== Segment start ==

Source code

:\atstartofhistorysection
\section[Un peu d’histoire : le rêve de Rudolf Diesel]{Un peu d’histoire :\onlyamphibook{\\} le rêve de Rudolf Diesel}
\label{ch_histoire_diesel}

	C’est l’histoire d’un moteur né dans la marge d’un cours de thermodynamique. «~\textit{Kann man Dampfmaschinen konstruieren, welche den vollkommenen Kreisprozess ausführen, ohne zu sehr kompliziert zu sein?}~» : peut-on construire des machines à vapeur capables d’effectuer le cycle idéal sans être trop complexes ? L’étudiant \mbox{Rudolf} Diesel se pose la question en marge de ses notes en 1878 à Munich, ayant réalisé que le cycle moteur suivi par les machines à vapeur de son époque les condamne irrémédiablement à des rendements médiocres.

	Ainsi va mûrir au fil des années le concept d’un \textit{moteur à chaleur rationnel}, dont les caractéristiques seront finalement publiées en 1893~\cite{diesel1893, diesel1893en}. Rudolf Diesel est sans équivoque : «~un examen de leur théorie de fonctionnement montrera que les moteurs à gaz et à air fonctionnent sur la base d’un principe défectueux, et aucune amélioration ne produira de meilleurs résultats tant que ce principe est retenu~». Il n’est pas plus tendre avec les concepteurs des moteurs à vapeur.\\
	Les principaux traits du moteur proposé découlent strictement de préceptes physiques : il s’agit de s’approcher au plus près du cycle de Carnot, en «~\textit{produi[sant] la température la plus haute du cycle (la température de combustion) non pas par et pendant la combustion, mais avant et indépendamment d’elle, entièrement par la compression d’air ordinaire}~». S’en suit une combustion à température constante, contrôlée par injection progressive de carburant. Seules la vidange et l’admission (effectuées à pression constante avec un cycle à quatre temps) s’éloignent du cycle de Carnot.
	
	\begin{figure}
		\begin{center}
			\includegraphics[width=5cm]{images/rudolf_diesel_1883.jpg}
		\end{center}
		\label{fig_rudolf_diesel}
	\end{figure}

== Segment end ==

» Problem to solve:
Beginning at the line that contains "Les principaux traits" and ending at the last line above, copy each line without any change.

» Solution for this exercise:
	Les principaux traits du moteur proposé découlent strictement de préceptes physiques : il s’agit de s’approcher au plus près du cycle de Carnot, en «~\textit{produi[sant] la température la plus haute du cycle (la température de combustion) non pas par et pendant la combustion, mais avant et indépendamment d’elle, entièrement par la compression d’air ordinaire}~». S’en suit une combustion à température constante, contrôlée par injection progressive de carburant. Seules la vidange et l’admission (effectuées à pression constante avec un cycle à quatre temps) s’éloignent du cycle de Carnot.
	
	\begin{figure}
		\begin{center}
			\includegraphics[width=5cm]{images/rudolf_diesel_1883.jpg}
		\end{center}
		\label{fig_rudolf_diesel}
	\end{figure}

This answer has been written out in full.